Facebook engineers Joy Zang’s and Ahmed Abdukader’s minute-and-a-half video is a good introduction to the inspiration behind the project:
Deep Text uses unsupervised machine learning to interpret the meaning of posts and comments. The distinction between supervised and unsupervised machine learning depends on the data set used to train the system. Most machine learning applies to computers programmed and designed for processing vectors and matrices called neural networks to understand labeled datasets. Labeled data sets include the word and its meaning, such as long lists of restaurants in San Francisco that are Japanese or pictures of animals labeled cat, dog, horse, rhinoceros, etc. Deep Text applies neural networks to unlabeled data sets of posts and comments to understand their meaning and sentiment. Unlabeled data sets are exactly that, just words, sometimes slang and sometimes misspelled, without a dictionary and without predefined relationships with other words.
Words are interpreted, sometimes character by character, using machine learning systems Flow and Torch [5] to embed every word’s relationships with one another to train the neural network. The Deep Text neural network can be thought of as a large space in which all of the words are suspended with multiple pointers or vectors linking to other words to define their semantic relationships. The process called embedding puts related words, such as bro and brother, near one another, and it can be used to disambiguate whether the sentence “I like blackberry” refers to a fruit or a smartphone.

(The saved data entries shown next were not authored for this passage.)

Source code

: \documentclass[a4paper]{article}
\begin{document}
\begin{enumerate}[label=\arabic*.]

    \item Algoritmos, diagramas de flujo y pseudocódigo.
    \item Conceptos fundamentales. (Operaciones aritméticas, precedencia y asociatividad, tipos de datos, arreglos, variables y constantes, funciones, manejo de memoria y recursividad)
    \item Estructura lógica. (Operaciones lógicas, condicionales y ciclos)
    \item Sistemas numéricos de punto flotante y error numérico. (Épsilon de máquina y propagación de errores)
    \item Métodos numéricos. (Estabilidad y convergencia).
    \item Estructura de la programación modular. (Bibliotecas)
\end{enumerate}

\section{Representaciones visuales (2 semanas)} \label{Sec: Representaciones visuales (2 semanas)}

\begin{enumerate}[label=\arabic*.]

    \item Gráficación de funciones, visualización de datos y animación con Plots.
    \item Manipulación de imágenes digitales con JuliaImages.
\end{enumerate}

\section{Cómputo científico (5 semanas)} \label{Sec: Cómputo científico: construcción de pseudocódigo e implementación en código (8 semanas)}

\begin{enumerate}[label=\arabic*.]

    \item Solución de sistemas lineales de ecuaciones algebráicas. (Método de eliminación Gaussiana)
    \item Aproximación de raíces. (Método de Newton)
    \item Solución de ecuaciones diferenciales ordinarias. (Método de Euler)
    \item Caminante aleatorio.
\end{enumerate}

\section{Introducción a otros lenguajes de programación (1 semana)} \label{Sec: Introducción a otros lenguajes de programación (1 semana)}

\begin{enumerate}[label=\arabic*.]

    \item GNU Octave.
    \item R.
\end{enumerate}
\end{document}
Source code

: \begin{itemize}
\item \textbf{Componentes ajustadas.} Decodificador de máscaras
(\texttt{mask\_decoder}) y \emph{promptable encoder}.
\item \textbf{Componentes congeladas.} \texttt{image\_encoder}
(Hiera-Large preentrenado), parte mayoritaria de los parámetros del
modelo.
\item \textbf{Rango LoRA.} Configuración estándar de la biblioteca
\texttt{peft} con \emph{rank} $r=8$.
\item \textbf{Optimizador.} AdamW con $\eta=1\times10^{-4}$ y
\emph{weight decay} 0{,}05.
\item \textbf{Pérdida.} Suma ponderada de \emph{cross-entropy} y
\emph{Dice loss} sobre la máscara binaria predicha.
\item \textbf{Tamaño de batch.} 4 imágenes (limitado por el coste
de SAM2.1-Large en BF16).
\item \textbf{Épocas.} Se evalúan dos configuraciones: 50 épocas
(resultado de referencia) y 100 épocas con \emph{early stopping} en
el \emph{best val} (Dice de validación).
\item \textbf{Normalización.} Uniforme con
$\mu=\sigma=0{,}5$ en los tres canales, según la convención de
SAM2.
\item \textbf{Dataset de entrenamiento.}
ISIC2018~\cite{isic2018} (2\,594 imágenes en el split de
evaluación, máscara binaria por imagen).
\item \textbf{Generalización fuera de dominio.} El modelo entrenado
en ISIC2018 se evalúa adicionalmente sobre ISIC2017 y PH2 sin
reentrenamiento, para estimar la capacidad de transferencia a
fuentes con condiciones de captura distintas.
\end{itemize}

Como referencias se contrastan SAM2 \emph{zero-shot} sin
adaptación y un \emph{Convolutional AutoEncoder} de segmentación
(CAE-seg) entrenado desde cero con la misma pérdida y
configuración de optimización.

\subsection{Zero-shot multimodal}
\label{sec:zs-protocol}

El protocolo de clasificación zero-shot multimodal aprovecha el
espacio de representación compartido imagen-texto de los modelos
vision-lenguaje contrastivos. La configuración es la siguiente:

The neural network extracts the meaning of a sentence from the proximity of the words with other words. Using word embeddings, Deep Text can also understand the same semantics across multiple languages, despite differences in the surface form. For example, the English form “happy birthday” and Spanish “feliz cumpleaños” should be very close to each other in the common embedding space. By mapping words and phrases into a common embedding space, Deep Text is capable of building models that are language-agnostic.
Neural networks applied to moderate comments
Facebook is considering applying Deep Text to better personalize comments. To better understand the value and challenges of comments, I spoke with Matt Carroll, MIT research scientist and a former Pulitzer Prize winning Boston Globe reporter.
Carroll summed up the state-of-the-art methods used today to cultivate comments in media: “Every media company struggles with comments, leading some to drop comments all together; however, they are the best way to communicate with readers. But cultivating these conversations and keeping the trolls from taking over is labor intensive. People and software are needed to make these conversations valuable to readers and publishers.”
With Carroll’s comments in mind, today’s methods of cultivating comments compared to the potential application of Deep Text could represent productivity improvements similar to the shift from farming by hand to farming with tractors.
Celebrities and public figures use Facebook to start conversations with the public. These conversations often draw hundreds, if not thousands, of comments. Finding the most relevant comments in multiple languages while maintaining comment quality is a challenge. Deep Text may be able to surface the most relevant or high-quality comments.
Improving the understanding of posts with images using Deep Text
Deep Text has the potential to improve personalized Facebook experiences by understanding posts better to extract intent, sentiment and entities using mixed content signals such as text and images. For example, a post by a friend that includes a picture of her new baby and the text “Day 25” makes it clear that the intent is to share family news.
Automating the removal of objectionable content is another potential use case. It might also help Facebook comply with its non-binding agreement with the EU to fight online hate speech.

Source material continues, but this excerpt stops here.